Claiming the Budoji (Epic of the Emblem City)

as a Principal Text of Magoism

The Budoji (Epic of the Emblem City) stands out from other sources for its systemic and refined mytho-historical account of Old Magoism. Alleged to have been written in between the late fourth and early fifth century of Silla Korea (57 BCE-918 CE), the Budoji is the Sillan testimony to the history of Budo (Emblem City), a replica of Mago’s Citadel. It is a book that summons ancient Koreans to remember the glorious history of their Magoist ancestors particularly Budo, better known as Dangun Choson Korea (2333 BEC-232 BEC). Budo’s construction and administration in East Asia for nearly two millennia are attributed to the leadership of Imgeom or Dangun. She is the third of the triad sovereigns of Old Magoism after Hanin and Hanung. Designating the civilization of Budo as a direct successor of its previous civilization Sinsi (Divine Market) attributed to the leadership of Hanung, the Budoji traces the Magoist pedigree of pre-patriarchal civilizations ultimately back to Mago and her paradisiacal community, Mago’s Citadel.[i]

Why Budoji, principle text of Magoism, important? That is because it tells us about the lost story of our beginning from the Primordial Goddess.

Why is the Budoji, principle text of Magoism, important? That is because it tells us, in a systemic manner, about the lost story of our beginning from the Primordial Goddess, that is, Mago, in the paradise called Mago-seong (Mago Castle/Citadel). Ten beings of longevity, folk painting, Korea.

Composed of thirty-three chapters, its epical narrative is replete with unheard but resonant concepts and symbols such as cosmic music, triad, parthenogenesis, mountain paradisiacal community, genealogy, and so on. Among others, the Budoji unleashes one most fascinating cosmogonic account yet-to-be-known, the story of Mago’s beginning.[ii] Mago, emerged by the cosmic music alongside the stars in the primordial time, began her procreation. Then she initiates the natural process of self-creation. She had her offspring to procreate and asked them to administer the paradisiacal community in Mago’s Citadel. She is the cosmic being who listens to the rise and fall of the cosmic music. The primary task of Mago’s community was to produce Earthly musical resonance that corresponds with the music of the universe. The sonic balance between the universe and the Earth is absolutely essential to the survival and prosperity of the earthly community.[iii]

Mago Castle, Hebei Province, China

Mago Castle/Citadel, Hubei Province, China (courtesy of Mr. Junhui Song)

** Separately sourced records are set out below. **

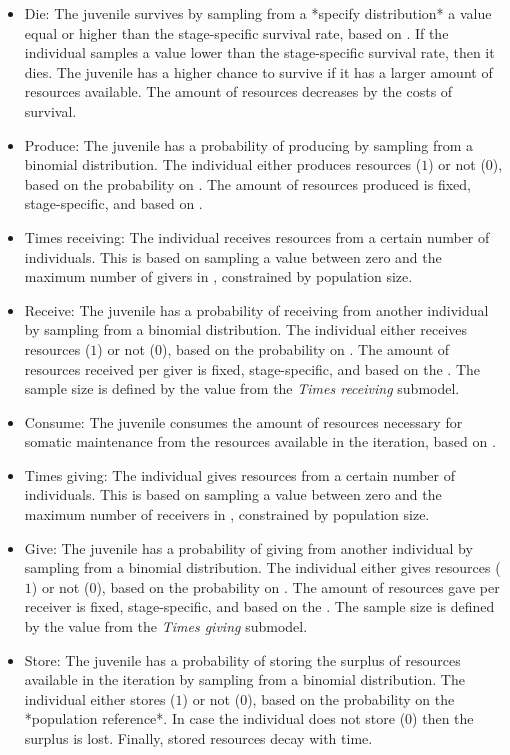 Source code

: \documentclass{article}
\begin{document}
\begin{itemize}
    \item Die: The juvenile survives by sampling from a *specify distribution* a value equal or higher than the stage-specific survival rate, based on \cite{gurven2007longevity}. If the individual samples a value lower than the stage-specific survival rate, then it dies. The juvenile has a higher chance to survive if it has a larger amount of resources available. The amount of resources decreases by the costs of survival.
    \item Produce: The juvenile has a probability of producing by sampling from a binomial distribution. The individual either produces resources ($1$) or not ($0$), based on the probability on \cite{koster2020life}. The amount of resources produced is fixed, stage-specific, and based on \cite{koster2020life}.
    \item Times receiving: The individual receives resources from a certain number of individuals. This is based on sampling a value between zero and the maximum number of givers in \cite{gurven2004give}, constrained by population size.
    \item Receive: The juvenile has a probability of receiving from another individual by sampling from a binomial distribution. The individual either receives resources ($1$) or not ($0$), based on the probability on \cite{gurven2004give}. The amount of resources received per giver is fixed, stage-specific, and based on the \cite{gurven2004give}. The sample size is defined by the value from the \emph{Times receiving} submodel. 
    \item Consume: The juvenile consumes the amount of resources necessary for somatic maintenance from the resources available in the iteration, based on \cite{kaplan2000theory}.
    \item Times giving: The individual gives resources from a certain number of individuals. This is based on sampling a value between zero and the maximum number of receivers in \cite{gurven2004give}, constrained by population size.
    \item Give: The juvenile has a probability of giving from another individual by sampling from a binomial distribution. The individual either gives resources ($1$) or not ($0$), based on the probability on \cite{gurven2004give}. The amount of resources gave per receiver is fixed, stage-specific, and based on the \cite{gurven2004give}. The sample size is defined by the value from the \emph{Times giving} submodel. 
    \item Store: The juvenile has a probability of storing the surplus of resources available in the iteration by sampling from a binomial distribution. The individual either stores ($1$) or not ($0$), based on the probability on the *population reference*. In case the individual does not store ($0$) then the surplus is lost. Finally, stored resources decay with time.

\end{itemize}
\end{document}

The Budoji not only makes it possible to recognize a large corpus of transnational primary sources as coherent within the context of Magoism but also enables the researcher to understand erosion, variation, and mutation wrought on individual data in the course of history. Budoji’s mytho-historical framework is particularly crucial in assessing the large number of folkloric and topological data that are otherwise seen anomalous or corrupted. For example, the stories that Mago lived in a rock or Mago carried large boulders on her limbs and built megalithic structures find resonance in Budoji’s narratives. Its accounts concerning rocks and landmasses are too complex to present here. Some examples are: Mago began her act of creation by moving and dropping a heavenly landmass and into heavenly water; Magoist sovereigns became rocks that made resonating sounds upon death. In short, Magoism animates pre-Chinese history of East Asia otherwise labeled as “primitive societies.” It entertains the idea that animism and shamanism are not isolated practices but the older religious forms of Magoism.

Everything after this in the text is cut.